• _Work request_
Would you copy out each line of the records below that includes the word "caption"?

** Available records follows **

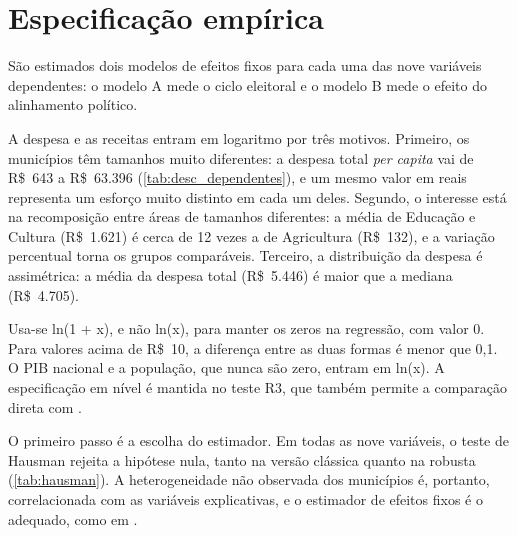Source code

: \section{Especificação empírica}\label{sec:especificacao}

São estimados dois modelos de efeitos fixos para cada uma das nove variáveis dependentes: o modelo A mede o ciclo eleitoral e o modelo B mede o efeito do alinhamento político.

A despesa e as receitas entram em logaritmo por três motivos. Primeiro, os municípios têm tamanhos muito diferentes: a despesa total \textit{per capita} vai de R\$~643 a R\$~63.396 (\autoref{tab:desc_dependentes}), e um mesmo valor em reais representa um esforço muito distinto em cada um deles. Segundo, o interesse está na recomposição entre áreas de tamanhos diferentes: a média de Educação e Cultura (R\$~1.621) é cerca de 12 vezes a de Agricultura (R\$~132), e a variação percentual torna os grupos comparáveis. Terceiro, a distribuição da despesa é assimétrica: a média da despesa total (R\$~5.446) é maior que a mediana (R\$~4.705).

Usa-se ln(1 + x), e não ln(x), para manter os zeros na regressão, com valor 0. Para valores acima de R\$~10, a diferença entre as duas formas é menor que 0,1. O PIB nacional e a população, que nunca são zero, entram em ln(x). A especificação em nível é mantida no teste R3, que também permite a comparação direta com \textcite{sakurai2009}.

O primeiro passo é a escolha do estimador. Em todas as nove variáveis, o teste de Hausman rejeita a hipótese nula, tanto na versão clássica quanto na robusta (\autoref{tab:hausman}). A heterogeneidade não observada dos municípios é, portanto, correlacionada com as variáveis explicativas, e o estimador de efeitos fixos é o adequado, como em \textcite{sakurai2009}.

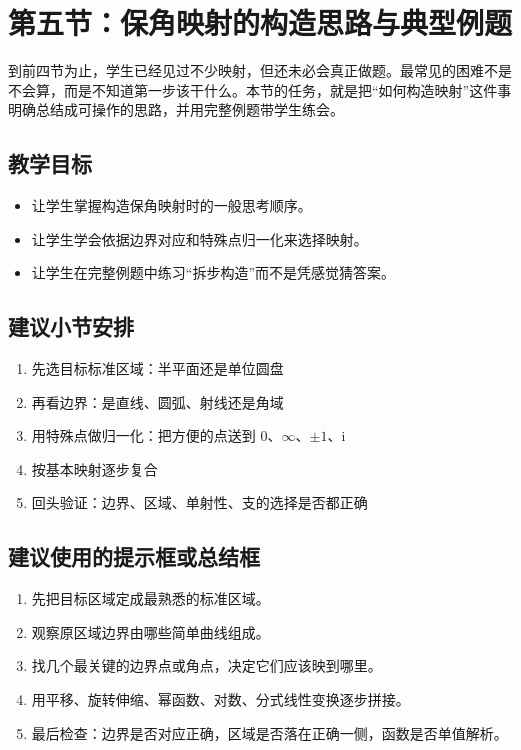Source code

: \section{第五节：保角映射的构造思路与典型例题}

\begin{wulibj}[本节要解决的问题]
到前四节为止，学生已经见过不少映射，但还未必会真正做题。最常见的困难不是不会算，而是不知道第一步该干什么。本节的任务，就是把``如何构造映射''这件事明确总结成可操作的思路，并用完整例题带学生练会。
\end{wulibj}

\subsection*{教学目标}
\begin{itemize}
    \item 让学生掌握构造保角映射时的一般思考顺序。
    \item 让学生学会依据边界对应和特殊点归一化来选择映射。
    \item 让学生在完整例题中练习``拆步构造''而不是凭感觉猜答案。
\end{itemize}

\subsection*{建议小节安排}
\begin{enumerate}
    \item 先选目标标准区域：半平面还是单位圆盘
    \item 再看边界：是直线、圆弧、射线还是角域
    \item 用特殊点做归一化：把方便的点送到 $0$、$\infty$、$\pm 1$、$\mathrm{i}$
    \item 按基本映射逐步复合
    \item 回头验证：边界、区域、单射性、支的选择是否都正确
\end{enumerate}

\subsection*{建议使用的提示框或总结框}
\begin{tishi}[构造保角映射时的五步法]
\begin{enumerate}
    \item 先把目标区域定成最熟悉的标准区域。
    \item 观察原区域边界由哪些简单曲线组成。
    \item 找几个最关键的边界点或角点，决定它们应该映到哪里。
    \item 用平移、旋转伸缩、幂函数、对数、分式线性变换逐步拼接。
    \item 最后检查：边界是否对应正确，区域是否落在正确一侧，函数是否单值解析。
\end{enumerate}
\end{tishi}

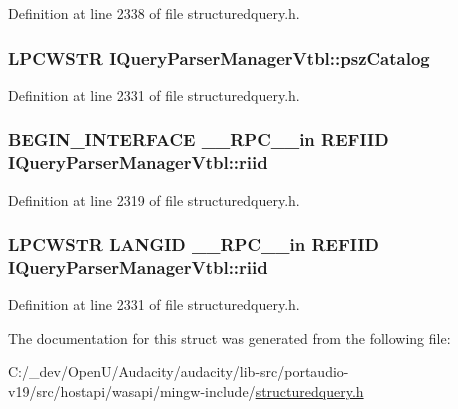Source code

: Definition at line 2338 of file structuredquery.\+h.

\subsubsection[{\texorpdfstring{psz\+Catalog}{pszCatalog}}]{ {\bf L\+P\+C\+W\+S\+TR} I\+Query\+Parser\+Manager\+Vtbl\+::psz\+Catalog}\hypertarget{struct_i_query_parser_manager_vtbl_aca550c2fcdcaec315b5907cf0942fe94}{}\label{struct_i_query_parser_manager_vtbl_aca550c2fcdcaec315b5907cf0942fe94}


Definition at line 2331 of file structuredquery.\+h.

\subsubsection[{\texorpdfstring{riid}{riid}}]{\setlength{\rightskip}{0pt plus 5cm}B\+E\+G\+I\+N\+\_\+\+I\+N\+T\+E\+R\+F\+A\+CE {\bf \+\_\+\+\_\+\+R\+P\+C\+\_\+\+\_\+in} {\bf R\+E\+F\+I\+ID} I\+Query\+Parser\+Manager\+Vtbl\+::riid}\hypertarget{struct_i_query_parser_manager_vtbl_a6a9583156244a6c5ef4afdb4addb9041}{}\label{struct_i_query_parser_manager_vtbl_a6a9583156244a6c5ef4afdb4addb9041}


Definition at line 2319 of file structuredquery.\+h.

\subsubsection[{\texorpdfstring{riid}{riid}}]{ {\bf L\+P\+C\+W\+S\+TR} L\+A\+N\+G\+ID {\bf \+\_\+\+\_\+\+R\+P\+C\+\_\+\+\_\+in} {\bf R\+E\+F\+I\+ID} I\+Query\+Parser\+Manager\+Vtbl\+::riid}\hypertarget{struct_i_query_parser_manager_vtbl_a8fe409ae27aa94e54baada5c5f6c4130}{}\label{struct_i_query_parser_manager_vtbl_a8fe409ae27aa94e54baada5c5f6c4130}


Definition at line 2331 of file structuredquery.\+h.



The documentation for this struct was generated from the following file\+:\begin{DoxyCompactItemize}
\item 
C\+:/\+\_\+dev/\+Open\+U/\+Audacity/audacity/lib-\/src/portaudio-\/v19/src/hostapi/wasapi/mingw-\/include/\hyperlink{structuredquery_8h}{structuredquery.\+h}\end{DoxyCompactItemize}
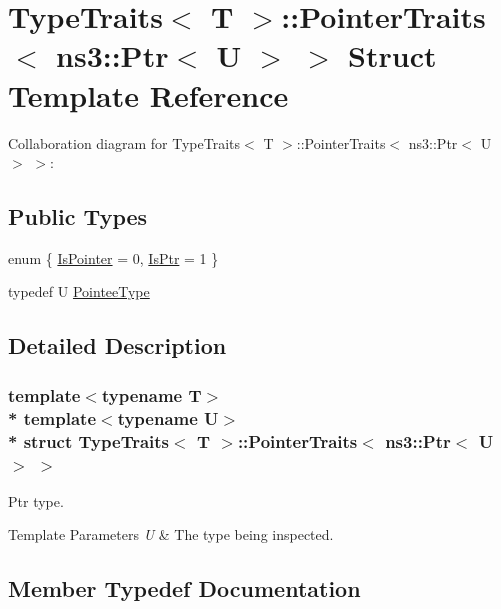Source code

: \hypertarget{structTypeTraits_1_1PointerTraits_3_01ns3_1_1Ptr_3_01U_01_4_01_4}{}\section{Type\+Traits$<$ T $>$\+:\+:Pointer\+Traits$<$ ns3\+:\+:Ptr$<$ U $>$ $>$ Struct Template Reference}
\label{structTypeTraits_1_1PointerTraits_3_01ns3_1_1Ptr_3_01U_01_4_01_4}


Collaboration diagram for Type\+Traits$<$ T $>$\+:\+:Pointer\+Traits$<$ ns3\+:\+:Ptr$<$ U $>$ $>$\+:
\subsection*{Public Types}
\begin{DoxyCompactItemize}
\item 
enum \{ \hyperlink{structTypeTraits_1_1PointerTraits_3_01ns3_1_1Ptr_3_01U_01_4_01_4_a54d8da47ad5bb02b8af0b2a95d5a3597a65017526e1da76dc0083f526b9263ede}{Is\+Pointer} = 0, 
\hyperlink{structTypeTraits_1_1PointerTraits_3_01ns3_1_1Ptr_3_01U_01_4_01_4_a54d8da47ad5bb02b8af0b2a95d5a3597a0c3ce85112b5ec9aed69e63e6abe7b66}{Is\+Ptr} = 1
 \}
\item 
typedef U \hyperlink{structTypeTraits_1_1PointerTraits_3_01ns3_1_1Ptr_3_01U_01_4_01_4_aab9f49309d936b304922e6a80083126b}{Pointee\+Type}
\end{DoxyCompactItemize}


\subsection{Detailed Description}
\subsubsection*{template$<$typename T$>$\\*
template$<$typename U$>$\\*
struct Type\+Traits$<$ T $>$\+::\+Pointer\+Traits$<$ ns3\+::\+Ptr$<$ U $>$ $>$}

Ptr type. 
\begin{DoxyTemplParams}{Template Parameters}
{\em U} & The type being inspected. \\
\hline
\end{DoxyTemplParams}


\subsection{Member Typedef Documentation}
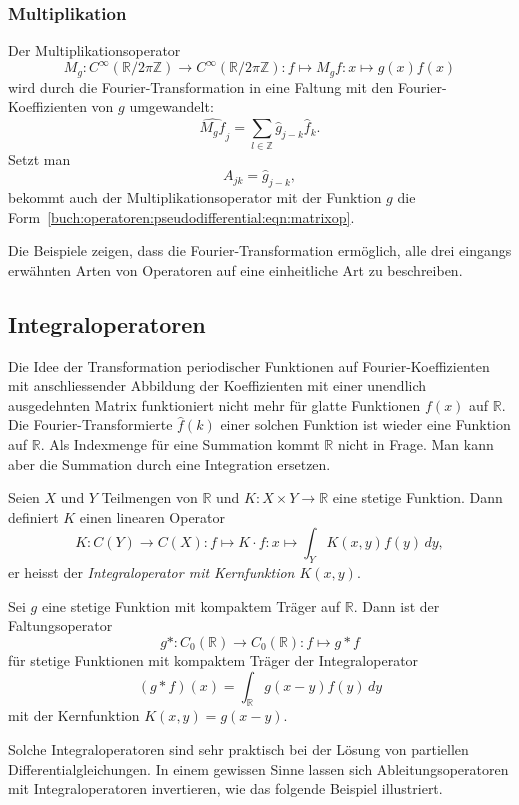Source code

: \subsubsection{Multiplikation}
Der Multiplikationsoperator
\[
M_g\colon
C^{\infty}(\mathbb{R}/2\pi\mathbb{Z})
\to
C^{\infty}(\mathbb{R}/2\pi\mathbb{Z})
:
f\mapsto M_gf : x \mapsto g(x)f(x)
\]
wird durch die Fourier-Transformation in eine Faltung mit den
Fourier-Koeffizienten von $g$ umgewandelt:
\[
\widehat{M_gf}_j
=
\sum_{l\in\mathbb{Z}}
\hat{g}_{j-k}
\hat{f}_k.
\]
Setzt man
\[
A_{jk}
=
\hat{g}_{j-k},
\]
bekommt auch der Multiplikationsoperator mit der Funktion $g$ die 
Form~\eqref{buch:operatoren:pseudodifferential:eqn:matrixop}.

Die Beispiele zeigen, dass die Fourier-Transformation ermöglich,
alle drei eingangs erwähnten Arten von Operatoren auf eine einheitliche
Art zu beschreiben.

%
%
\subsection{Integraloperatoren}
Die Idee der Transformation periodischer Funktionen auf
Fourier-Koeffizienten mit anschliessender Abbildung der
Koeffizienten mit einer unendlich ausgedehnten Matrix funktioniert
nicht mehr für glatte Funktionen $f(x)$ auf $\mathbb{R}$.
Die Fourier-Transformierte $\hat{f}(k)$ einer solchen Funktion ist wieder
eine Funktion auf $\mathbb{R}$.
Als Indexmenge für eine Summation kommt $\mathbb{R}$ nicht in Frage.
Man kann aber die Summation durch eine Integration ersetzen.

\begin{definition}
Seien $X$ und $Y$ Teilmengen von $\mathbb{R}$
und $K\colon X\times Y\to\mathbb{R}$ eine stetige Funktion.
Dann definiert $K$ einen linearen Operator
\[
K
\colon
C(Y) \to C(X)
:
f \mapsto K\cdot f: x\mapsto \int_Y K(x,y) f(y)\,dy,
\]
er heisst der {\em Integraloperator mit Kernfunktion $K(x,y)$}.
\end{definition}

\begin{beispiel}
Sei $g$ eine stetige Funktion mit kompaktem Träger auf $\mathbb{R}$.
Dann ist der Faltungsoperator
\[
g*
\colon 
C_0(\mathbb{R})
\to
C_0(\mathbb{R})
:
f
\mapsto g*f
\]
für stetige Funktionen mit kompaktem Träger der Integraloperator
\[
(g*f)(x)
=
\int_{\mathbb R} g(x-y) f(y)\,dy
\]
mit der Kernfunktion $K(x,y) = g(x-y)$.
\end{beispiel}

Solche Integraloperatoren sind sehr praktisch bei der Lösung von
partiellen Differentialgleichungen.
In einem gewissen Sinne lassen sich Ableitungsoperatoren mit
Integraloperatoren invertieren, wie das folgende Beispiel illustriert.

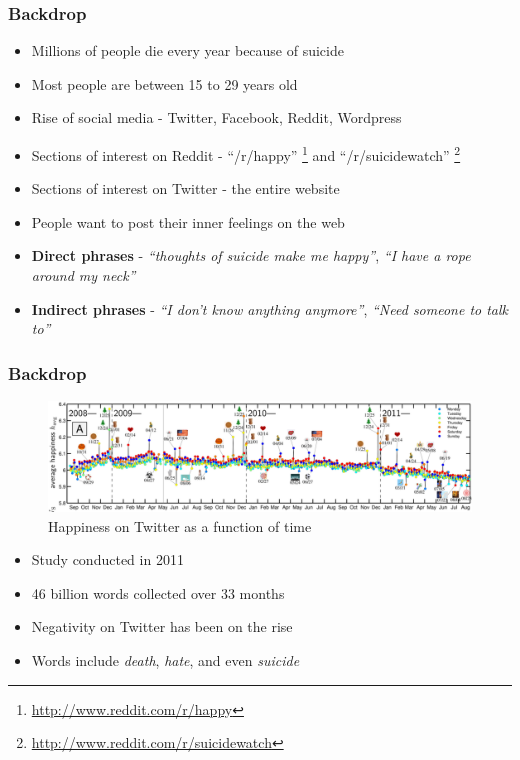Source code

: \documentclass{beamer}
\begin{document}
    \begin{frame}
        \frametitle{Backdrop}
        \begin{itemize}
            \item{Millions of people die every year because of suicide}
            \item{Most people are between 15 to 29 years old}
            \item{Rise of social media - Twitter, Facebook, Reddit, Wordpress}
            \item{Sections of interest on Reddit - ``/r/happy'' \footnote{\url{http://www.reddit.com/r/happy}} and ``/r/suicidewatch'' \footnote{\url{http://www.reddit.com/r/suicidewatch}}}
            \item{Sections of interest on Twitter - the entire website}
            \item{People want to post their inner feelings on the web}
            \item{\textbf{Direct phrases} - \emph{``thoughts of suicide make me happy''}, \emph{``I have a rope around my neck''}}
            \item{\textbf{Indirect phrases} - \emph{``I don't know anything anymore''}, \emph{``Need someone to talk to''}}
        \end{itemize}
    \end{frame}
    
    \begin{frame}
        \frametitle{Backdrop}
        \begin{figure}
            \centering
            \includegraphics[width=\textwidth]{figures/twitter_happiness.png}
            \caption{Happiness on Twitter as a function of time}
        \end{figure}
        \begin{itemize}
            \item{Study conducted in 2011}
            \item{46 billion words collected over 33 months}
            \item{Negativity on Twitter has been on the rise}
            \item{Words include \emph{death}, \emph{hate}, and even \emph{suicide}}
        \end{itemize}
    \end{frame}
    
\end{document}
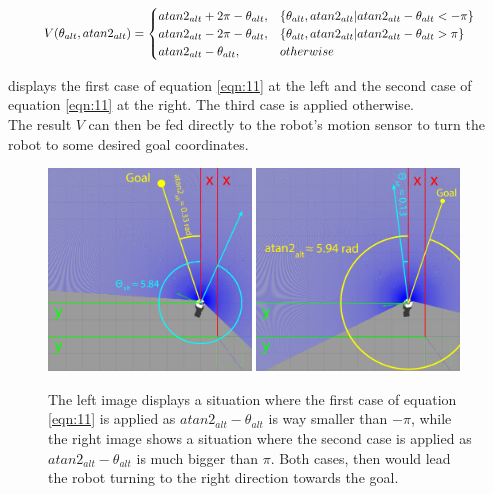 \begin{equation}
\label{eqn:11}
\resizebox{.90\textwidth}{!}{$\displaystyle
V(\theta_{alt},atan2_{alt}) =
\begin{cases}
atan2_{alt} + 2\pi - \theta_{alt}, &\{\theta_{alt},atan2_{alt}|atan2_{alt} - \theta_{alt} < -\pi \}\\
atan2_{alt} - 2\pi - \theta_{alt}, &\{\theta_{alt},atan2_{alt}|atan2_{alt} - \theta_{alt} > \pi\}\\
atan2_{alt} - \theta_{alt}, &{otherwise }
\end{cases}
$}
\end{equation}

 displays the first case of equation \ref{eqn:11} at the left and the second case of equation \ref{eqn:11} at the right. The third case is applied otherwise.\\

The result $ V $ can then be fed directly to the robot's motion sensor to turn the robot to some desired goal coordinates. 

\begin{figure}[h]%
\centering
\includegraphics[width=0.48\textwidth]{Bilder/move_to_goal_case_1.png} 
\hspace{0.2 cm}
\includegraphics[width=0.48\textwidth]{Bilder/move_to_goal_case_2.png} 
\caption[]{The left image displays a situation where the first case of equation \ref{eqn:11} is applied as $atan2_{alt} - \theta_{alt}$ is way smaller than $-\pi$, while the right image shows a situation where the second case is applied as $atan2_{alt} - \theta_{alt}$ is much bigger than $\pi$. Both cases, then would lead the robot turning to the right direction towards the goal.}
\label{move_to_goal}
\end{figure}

** End of Available records **

• _The answer_
            \caption{Happiness on Twitter as a function of time}
\caption[]{The left image displays a situation where the first case of equation \ref{eqn:11} is applied as $atan2_{alt} - \theta_{alt}$ is way smaller than $-\pi$, while the right image shows a situation where the second case is applied as $atan2_{alt} - \theta_{alt}$ is much bigger than $\pi$. Both cases, then would lead the robot turning to the right direction towards the goal.}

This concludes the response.